LONDON - Oil fell below $69 a barrel on Tuesday for the first time in six days, driven by rising U.S. output and as a strengthening dollar dented risk-linked assets.
Brent crude futures fell 26 cents on the day to $69.20 a barrel by 1202 GMT, having touched a session low of $68.75, while U.S. West Texas Intermediate futures dropped 50 cents to $65.06 a barrel.
European stock markets were firmly in negative territory after a recovering dollar and a drop in shares of Apple sent Wall Street to its largest one-day fall in five months the previous day.
With oil's negative correlation to the dollar reaching its strongest in a month, even ongoing signs of robust demand for crude were not enough to ward off profit taking following last week's rise to three-year highs.
"I do have the feeling that market optimism pushed prices perhaps a little bit too high, but ... as long as (inventories) continue to decline, for me, personally, I'm more and more looking at a 'buy-on-dips' strategy, so I'm looking for a correction lower," ABN Amro chief energy economist Hans van Cleef said.
Oil's inverse relationship to the dollar, whereby a stronger currency makes it more expensive for non-U.S. investors to buy dollar-denominated assets, has reasserted itself this week.
"Correlations are funny things.

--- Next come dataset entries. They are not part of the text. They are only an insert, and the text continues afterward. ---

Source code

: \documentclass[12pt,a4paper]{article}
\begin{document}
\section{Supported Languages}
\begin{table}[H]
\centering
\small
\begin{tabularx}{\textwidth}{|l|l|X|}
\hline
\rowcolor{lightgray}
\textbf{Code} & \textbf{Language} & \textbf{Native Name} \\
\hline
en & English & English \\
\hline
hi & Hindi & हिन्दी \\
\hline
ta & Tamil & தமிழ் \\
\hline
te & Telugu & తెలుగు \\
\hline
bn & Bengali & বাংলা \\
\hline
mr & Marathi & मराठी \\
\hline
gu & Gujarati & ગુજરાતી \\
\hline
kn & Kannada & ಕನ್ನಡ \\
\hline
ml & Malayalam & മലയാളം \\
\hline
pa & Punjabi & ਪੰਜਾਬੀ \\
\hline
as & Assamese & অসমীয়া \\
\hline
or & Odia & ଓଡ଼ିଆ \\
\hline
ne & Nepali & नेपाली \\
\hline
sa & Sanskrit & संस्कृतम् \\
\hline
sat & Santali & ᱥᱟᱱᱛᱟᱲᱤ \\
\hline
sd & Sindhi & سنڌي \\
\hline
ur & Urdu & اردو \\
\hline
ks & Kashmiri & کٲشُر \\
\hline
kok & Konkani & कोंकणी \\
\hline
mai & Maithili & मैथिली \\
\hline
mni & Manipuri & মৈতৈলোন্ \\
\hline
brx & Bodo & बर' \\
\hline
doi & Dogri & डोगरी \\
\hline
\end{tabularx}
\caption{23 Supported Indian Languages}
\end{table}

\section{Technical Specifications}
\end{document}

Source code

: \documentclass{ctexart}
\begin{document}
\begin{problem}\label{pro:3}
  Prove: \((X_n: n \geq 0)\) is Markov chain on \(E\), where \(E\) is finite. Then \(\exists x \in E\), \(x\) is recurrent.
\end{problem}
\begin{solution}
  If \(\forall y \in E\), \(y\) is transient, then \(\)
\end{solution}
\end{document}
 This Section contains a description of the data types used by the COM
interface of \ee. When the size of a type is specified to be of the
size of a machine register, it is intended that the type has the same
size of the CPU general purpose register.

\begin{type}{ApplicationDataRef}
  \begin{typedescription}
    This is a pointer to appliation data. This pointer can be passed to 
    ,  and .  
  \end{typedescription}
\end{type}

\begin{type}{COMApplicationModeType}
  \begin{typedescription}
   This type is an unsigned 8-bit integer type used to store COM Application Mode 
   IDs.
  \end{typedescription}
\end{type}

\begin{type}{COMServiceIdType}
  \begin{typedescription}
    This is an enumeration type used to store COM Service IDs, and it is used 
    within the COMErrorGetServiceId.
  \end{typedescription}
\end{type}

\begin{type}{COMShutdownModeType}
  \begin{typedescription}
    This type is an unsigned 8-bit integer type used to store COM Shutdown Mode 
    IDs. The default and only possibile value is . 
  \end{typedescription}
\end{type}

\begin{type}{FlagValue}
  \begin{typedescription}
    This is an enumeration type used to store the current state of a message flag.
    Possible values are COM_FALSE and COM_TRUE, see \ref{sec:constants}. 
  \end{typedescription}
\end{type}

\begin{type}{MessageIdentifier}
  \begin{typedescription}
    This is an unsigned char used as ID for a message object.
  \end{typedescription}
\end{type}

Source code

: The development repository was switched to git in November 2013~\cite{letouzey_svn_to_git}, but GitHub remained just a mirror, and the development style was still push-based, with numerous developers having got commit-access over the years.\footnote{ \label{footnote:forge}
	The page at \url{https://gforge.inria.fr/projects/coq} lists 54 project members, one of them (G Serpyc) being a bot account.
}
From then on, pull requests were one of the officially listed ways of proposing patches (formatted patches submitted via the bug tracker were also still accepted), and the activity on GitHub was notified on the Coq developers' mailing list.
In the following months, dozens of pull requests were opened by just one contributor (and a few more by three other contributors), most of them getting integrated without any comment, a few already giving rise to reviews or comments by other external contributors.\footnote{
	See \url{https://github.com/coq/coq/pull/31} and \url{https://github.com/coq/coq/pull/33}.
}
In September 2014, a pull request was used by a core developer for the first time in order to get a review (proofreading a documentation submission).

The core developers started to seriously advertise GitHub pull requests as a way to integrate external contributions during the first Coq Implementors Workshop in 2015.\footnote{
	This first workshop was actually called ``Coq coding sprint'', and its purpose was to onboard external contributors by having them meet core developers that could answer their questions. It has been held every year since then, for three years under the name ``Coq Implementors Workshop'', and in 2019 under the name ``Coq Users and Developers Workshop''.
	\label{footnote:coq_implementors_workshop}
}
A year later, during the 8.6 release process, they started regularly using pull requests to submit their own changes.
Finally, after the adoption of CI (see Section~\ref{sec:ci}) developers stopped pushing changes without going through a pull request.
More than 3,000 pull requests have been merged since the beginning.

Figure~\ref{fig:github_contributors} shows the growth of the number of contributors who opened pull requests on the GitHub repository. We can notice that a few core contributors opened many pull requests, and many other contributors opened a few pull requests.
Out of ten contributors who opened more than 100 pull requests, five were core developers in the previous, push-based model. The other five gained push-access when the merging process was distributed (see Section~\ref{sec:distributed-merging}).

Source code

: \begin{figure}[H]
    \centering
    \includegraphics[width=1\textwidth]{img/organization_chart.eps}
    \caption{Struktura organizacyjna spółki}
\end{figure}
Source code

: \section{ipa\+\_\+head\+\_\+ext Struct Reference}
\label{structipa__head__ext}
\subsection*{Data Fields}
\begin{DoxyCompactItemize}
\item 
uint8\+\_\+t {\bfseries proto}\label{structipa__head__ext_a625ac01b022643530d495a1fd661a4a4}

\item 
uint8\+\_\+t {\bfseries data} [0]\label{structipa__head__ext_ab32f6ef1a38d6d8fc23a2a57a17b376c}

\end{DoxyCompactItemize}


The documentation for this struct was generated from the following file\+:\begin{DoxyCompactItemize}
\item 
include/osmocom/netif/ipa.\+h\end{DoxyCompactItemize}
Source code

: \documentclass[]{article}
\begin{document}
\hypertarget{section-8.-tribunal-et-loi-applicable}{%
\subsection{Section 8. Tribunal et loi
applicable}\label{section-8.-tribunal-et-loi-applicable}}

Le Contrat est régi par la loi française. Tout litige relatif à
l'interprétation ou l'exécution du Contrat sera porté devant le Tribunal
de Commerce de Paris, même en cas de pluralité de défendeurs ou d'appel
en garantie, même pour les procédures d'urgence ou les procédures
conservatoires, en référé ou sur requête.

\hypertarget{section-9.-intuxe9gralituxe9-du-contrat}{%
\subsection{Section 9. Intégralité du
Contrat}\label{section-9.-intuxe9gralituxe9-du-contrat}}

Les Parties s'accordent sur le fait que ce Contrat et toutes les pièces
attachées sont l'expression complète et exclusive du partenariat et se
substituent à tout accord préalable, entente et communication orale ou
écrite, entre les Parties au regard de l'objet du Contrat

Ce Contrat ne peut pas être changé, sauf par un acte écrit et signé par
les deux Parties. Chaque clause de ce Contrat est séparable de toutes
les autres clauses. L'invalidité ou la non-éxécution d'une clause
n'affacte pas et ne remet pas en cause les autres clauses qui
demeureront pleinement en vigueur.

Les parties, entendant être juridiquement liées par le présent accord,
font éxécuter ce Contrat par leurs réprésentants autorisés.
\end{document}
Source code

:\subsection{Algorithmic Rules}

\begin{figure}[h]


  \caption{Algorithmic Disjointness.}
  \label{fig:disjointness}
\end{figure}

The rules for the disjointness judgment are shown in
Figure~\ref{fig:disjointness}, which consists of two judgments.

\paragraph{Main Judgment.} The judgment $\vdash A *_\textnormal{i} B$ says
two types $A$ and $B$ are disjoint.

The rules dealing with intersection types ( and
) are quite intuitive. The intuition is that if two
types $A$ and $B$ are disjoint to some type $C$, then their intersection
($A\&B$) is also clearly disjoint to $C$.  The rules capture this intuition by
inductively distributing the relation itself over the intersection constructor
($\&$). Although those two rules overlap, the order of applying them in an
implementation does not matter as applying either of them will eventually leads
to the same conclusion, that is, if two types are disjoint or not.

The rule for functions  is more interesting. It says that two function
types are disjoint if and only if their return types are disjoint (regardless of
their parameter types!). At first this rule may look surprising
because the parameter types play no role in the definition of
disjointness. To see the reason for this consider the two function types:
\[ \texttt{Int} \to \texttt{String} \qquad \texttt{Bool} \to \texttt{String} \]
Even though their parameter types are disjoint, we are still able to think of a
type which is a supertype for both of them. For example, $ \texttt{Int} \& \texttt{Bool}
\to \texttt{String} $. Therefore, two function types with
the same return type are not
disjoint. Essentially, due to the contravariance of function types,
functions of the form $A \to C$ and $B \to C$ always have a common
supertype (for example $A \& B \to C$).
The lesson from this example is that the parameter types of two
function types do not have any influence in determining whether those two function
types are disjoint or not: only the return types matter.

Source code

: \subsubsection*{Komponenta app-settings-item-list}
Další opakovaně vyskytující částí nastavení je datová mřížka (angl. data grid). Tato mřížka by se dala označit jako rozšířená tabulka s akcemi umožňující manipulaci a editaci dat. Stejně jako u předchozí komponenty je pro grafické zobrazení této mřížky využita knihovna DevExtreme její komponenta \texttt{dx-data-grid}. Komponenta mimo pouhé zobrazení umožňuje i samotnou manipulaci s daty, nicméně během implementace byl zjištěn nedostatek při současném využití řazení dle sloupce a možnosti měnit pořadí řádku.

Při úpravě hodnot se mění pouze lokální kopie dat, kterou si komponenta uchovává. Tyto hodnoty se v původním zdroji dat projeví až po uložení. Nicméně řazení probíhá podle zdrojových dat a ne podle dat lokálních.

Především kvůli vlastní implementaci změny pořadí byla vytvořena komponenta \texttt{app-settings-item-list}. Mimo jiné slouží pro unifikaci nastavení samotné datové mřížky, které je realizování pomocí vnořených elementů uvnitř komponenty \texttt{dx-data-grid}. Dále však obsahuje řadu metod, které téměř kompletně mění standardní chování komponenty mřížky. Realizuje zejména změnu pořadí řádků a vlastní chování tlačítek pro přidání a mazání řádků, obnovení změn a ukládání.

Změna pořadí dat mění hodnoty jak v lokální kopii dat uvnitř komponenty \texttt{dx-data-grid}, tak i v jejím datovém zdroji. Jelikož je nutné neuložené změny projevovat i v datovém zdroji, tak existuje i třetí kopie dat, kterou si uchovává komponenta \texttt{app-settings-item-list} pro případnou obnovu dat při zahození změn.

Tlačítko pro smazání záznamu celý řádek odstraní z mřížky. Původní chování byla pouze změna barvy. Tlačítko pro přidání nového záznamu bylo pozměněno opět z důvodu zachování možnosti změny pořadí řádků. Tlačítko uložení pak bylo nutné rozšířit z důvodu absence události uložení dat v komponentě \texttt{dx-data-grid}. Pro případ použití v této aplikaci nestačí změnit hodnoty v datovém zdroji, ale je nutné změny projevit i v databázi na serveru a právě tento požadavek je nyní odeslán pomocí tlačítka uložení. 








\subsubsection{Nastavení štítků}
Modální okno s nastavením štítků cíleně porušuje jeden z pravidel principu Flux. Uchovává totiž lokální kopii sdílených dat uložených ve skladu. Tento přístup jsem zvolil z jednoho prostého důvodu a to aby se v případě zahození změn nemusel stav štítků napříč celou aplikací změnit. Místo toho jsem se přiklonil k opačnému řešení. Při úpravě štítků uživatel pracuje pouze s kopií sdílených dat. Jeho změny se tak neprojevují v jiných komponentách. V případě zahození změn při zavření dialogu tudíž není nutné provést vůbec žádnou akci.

Sometimes they work and sometimes they don’t. For most of 2017, the relationship between the dollar and the oil price was not obvious," PVM Oil Associates strategist Tamas Varga said in a note.
"This is the trend that seems to be turning, judging by yesterday’s price action and this morning’s moves. Rising U.S. bond yields caused dollar shorts cover and as a result oil prices fell."
Expectations for U.S. inventories to rise for the first time in 11 weeks may also be keeping oil under pressure, according to a preliminary poll by Reuters on Monday.
U.S. production is already on par with that of Saudi Arabia, the biggest producer in the Organization of the Petroleum Exporting Countries (OPEC). Only Russia produces more, averaging 10.98 million barrels per day (bpd) in 2017.
U.S. output has jumped more than 17 percent since mid-2016 and is expected to exceed 10 million bpd soon.
The rising tide of U.S. oil output comes after prices rose following an agreement by OPEC producers, along with Russia and other countries, on output curbs.